You can test your running AGDISTIS via:

curl --data-urlencode "text='<entity>Barack Obama</entity>.'" -d type='agdistis' http://localhost:8080/AGDISTIS

Pruning the Wikidata

Wikidata does not include in its dump the hierarchy from its ontology. So, it affects the performance of a given graph-based disambiguation algorithm while linking. One typical problem is e.g., Leipzig University is just a university in the dump and it is not an organization then you have to include all sub-classes of ORG in MAG"s whiteList=/config/whiteList.txt for linking it correctly. We queried this list in order to decrease the effort of our users.
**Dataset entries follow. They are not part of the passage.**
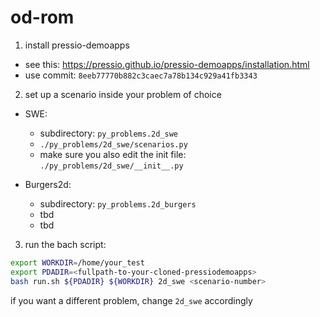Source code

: 
# od-rom

1. install pressio-demoapps

  - see this: https://pressio.github.io/pressio-demoapps/installation.html
  - use commit: `8eeb77770b882c3caec7a78b134c929a41fb3343`

2. set up a scenario inside your problem of choice 

  - SWE:
    - subdirectory: `py_problems.2d_swe`
    - `./py_problems/2d_swe/scenarios.py`
    - make sure you also edit the init file: `./py_problems/2d_swe/__init__.py`

  - Burgers2d:
    - subdirectory: `py_problems.2d_burgers`
    - tbd
    - tbd

3. run the bach script:

```bash
export WORKDIR=/home/your_test
export PDADIR=<fullpath-to-your-cloned-pressiodemoapps>
bash run.sh ${PDADIR} ${WORKDIR} 2d_swe <scenario-number>
```
if you want a different problem, change `2d_swe` accordingly 
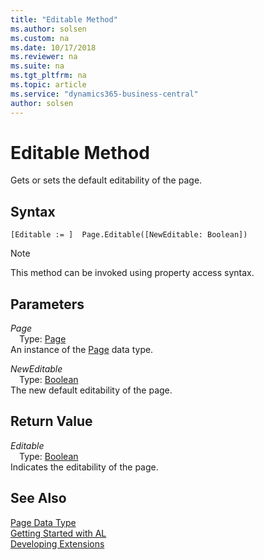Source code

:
 ```yaml
---
title: "Editable Method"
ms.author: solsen
ms.custom: na
ms.date: 10/17/2018
ms.reviewer: na
ms.suite: na
ms.tgt_pltfrm: na
ms.topic: article
ms.service: "dynamics365-business-central"
author: solsen
---
```

[//]: # (START>DO_NOT_EDIT)
[//]: # (IMPORTANT:Do not edit any of the content between here and the END>DO_NOT_EDIT.)
[//]: # (Any modifications should be made in the .xml files in the ModernDev repo.)
# Editable Method
Gets or sets the default editability of the page.

## Syntax
```
[Editable := ]  Page.Editable([NewEditable: Boolean])
```
> [!NOTE]  
> This method can be invoked using property access syntax.  
## Parameters
*Page*  
&emsp;Type: [Page](page-data-type.md)  
An instance of the [Page](page-data-type.md) data type.  

*NewEditable*  
&emsp;Type: [Boolean](../boolean/boolean-data-type.md)  
The new default editability of the page.  


## Return Value
*Editable*  
&emsp;Type: [Boolean](../boolean/boolean-data-type.md)  
Indicates the editability of the page.
        


[//]: # (IMPORTANT: END>DO_NOT_EDIT)
## See Also
[Page Data Type](page-data-type.md)  
[Getting Started with AL](../devenv-get-started.md)  
[Developing Extensions](../devenv-dev-overview.md)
The list containing all PER, ORG and LOC classes and sub-classes can be found at https://hobbitdata.informatik.uni-leipzig.de/agdistis/wikidata/wikidata-per-loc-org.tsv.

Disclaimer

The dumps differ substantially from the online version. The predicates, in the dumps, are assigned as entities then it may affect the results of a disambiguation process due to Wikidata's topology.